Nashville, 8 octobre 2025 —
Le nom de Christa Gail Pike ressurgit presque trente ans après un meurtre d’une rare cruauté qui avait marqué l’Amérique des années 1990. Condamnée à mort à seulement 18 ans pour le meurtre brutal de sa camarade Colleen Slemmer, la jeune femme est aujourd’hui la seule détenue du couloir de la mort dans l’État du Tennessee. Sa date d’exécution a été fixée au 30 septembre 2026, après des décennies de recours et de procédures judiciaires.
Un crime d’une brutalité glaçante
En janvier 1995, à Knoxville, Christa Pike était inscrite au programme de formation Job Corps, censé aider de jeunes adultes à construire leur avenir. C’est là qu’elle rencontre Colleen Slemmer, une autre étudiante. Selon les enquêteurs, Pike, jalouse et obsédée par l’idée que sa camarade voulait séduire son petit ami, l’a attirée dans une zone boisée sous prétexte de “faire la paix”.
Ce qui s’est ensuivi relève de l’horreur : la victime a été battue, torturée, poignardée à répétition, et un pentagramme aurait été gravé sur sa poitrine.
Le plus choquant : Pike aurait conservé un fragment du crâne de Slemmer comme macabre “trophée”. Le crime, d’une violence inouïe, a bouleversé la ville de Knoxville et suscité une immense couverture médiatique à l’époque.
Une condamnation rapide, mais controversée
En 1996, Christa Pike est condamnée à mort après un procès qui ne laissait aucune place au doute pour le jury.

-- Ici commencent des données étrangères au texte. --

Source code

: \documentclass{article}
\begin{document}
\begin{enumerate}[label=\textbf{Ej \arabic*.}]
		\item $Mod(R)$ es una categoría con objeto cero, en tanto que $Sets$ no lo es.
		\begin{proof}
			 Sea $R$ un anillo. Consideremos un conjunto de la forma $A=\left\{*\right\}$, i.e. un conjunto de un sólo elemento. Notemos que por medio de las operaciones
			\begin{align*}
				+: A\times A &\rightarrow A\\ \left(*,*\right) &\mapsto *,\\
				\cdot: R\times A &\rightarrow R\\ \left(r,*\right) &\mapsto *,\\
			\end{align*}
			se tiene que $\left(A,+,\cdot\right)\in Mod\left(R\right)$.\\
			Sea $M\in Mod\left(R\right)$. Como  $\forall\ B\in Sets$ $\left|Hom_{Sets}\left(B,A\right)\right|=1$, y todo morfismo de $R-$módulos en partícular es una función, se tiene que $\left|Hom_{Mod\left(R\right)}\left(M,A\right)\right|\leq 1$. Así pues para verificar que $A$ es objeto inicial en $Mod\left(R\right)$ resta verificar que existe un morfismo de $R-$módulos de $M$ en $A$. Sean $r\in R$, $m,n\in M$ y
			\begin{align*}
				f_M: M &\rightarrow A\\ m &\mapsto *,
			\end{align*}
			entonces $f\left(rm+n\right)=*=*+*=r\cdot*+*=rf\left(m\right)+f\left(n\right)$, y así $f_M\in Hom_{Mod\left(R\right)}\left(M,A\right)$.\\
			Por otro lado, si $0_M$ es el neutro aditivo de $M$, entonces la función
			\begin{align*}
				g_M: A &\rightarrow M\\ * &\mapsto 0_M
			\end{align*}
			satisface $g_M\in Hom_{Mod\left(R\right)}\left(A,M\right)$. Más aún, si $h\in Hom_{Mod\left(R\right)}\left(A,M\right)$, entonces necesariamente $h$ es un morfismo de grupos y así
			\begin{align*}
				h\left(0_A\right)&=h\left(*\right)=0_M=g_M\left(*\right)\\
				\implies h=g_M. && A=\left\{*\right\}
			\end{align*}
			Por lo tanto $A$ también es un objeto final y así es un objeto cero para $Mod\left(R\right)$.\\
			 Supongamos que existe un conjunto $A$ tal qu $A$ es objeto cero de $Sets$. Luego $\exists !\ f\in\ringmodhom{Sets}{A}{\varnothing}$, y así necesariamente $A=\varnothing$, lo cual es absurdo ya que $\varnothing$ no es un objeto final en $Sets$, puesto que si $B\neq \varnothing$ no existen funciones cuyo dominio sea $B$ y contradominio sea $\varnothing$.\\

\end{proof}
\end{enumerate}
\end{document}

Ses complices, Tadaryl Shipp (son petit ami, âgé de 17 ans) et Shadolla Peterson, ont également été jugés, mais seule Pike a écopé de la peine capitale.
Depuis, elle est la seule femme du couloir de la mort au Tennessee — un statut unique qui a nourri des débats passionnés entre partisans et opposants de la peine de mort.

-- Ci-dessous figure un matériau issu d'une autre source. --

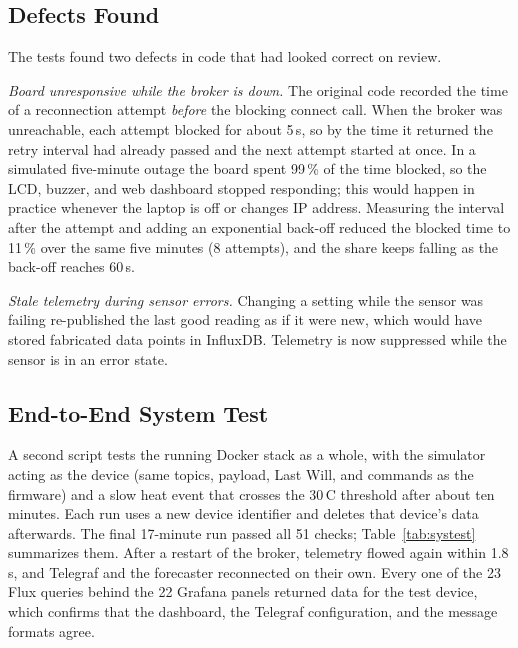 \documentclass[conference]{IEEEtran}
\begin{document}
\subsection{Defects Found}
\label{sec:bugs}
The tests found two defects in code that had looked correct on review.

\emph{Board unresponsive while the broker is down.} The original code recorded the time
of a reconnection attempt \emph{before} the blocking connect call. When the broker was
unreachable, each attempt blocked for about 5\,s, so by the time it returned the retry
interval had already passed and the next attempt started at once. In a simulated
five-minute outage the board spent 99\,\% of the time blocked, so the LCD, buzzer, and
web dashboard stopped responding; this would happen in practice whenever the laptop is
off or changes IP address. Measuring the interval after the attempt and adding an
exponential back-off reduced the blocked time to 11\,\% over the same five minutes
(8 attempts), and the share keeps falling as the back-off reaches 60\,s.

\emph{Stale telemetry during sensor errors.} Changing a setting while the sensor was
failing re-published the last good reading as if it were new, which would have
stored fabricated data points in InfluxDB. Telemetry is now suppressed while the sensor
is in an error state.

\subsection{End-to-End System Test}
\label{sec:systest}
A second script tests the running Docker stack as a whole, with the simulator acting as the
device (same topics, payload, Last Will, and commands as the firmware) and a slow heat
event that crosses the 30\,\textdegree C threshold after about ten minutes. Each run uses a new
device identifier and deletes that device's data afterwards. The final 17-minute run passed
all 51 checks; Table~\ref{tab:systest} summarizes them. After a restart of the broker,
telemetry flowed again within 1.8\,s, and Telegraf and the forecaster reconnected on their
own. Every one of the 23 Flux queries behind the 22 Grafana panels returned data for the test
device, which confirms that the dashboard, the Telegraf configuration, and the message
formats agree.
\end{document}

Les arguments de la défense : jeunesse et santé mentale
Les avocats de Pike soutiennent depuis des années que leur cliente souffrait de graves troubles mentaux non diagnostiqués au moment du crime : trouble bipolaire, syndrome de stress post-traumatique, traumatismes liés à des abus sexuels et physiques subis durant l’enfance.

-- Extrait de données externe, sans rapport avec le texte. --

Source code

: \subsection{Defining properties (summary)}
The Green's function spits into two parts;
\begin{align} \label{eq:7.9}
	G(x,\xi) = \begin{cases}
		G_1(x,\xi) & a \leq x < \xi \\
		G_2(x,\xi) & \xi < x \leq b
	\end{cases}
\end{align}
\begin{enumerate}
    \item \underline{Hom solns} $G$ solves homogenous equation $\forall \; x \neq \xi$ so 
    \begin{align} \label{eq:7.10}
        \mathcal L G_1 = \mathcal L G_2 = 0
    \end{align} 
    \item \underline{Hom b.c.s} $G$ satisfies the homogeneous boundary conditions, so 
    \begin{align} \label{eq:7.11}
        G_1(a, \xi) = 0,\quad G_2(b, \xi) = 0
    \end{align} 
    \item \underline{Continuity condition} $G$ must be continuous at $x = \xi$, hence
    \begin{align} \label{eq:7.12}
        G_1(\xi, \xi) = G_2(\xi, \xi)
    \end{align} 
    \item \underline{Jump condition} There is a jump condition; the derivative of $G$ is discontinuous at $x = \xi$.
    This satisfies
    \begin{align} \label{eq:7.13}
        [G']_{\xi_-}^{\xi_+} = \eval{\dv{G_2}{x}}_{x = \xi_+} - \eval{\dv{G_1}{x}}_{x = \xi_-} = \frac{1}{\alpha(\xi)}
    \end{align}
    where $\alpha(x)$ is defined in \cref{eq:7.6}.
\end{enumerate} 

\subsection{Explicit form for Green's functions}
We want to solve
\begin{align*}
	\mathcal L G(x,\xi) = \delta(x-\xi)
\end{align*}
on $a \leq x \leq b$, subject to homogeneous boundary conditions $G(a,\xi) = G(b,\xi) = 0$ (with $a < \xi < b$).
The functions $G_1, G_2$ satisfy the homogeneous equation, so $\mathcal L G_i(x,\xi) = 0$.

À cela s’ajoute son jeune âge, 18 ans, à la frontière entre adolescence et vie adulte.
“Son cerveau fonctionnait encore comme celui d’une adolescente traumatisée”,
déclarent ses défenseurs, arguant qu’elle aurait dû bénéficier d’une peine à vie, et non de la peine capitale.
Malgré ces arguments, tous ses recours ont été rejetés par les cours d’État et fédérales. En octobre 2025, la Cour suprême du Tennessee a confirmé la décision et fixé officiellement la date de l’exécution.
Une première depuis deux siècles
Si elle a lieu, l’exécution de Christa Pike sera la première d’une femme dans le Tennessee depuis plus de 200 ans.
Le dernier cas similaire remonte au XIXᵉ siècle — une époque où la pendaison était encore la méthode courante.
Aujourd’hui, la méthode retenue devrait être l’injection létale, bien que l’État du Tennessee autorise encore le recours à la chaise électrique si le condamné le demande.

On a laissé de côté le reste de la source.